History of The World

The history of the world is the history of humanity from prehistoric times to today, throughout the entire Earth, and generally beginning with the Paleolithic Era. Distinct from the history of Planet Earth (which includes early geologic history and pre-human biological eras), world history encompasses the study of archeological and written records, from ancient times forward. Ancient recorded history begins with the invention of writing. However, the roots of civilization reach back to the period before the invention of writing. Prehistory begins in the Paleolithic Era, or "Early Stone Age," which is followed by the Neolithic Era, or New Stone Age, and the Agricultural Revolution (between 8000 and 5000 BCE) in the Fertile Crescent. The Neolithic Revolution marked a change in human history, as humans began the systematic husbandry of plants and animals. Agriculture advanced, and most humans graduated from a nomadic to a settled lifestyle as farmers in permanent settlements. Nomadism continued in much of society, especially in isolated regions with few domesticable plant species; but the relative security and increased productivity provided by farming allowed human communities to expand into increasingly larger units, fostered by advances in transportation.

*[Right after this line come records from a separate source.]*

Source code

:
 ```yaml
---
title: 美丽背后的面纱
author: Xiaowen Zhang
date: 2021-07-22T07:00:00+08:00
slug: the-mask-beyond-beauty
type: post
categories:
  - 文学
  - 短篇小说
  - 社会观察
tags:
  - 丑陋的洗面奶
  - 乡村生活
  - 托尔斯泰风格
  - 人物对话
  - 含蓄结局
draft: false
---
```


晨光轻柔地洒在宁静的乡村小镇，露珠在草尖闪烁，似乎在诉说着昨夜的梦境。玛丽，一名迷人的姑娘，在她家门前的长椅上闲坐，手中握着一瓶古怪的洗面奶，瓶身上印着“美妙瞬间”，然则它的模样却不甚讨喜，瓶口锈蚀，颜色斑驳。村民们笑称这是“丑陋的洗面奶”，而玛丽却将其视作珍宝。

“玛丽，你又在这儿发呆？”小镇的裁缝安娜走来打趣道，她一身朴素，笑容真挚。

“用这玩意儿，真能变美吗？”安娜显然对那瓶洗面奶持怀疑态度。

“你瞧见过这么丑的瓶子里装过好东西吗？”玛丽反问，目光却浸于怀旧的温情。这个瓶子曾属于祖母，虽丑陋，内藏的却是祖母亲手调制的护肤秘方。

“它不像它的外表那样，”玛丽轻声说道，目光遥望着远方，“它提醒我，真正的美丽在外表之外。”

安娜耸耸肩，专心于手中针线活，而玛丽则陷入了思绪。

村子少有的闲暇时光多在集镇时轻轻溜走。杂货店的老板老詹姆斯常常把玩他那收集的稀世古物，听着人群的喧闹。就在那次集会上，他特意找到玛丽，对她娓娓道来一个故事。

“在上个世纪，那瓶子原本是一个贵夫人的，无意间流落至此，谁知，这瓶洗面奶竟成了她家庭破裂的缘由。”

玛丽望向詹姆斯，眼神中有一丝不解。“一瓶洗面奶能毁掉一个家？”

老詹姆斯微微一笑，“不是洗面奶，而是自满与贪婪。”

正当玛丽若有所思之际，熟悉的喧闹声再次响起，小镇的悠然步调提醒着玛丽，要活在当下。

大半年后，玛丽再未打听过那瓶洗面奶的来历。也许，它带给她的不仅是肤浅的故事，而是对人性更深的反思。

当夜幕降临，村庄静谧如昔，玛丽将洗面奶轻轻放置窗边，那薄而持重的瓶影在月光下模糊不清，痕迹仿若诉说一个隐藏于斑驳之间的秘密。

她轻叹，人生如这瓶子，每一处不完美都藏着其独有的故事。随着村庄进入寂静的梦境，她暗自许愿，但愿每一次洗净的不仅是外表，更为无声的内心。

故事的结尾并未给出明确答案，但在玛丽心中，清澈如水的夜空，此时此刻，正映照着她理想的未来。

As farms developed, grain agriculture sophisticated, and prompted a division of labor to store food between growing seasons. Labour divisions then led to the rise of a leisured upper class and the development of cities. The growing complexity of human societies necessitated systems of writing and accounting. Many cities developed on the banks of lakes and rivers and by 3000 BCE, some of the first prominent, well-developed settlements had arisen in Mesopotamia, on the banks of Egypt's River Nile, and in the Indus River valley. Similar civilizations probably developed along major rivers in China, but the archaeological evidence for extensive urban construction is less conclusive.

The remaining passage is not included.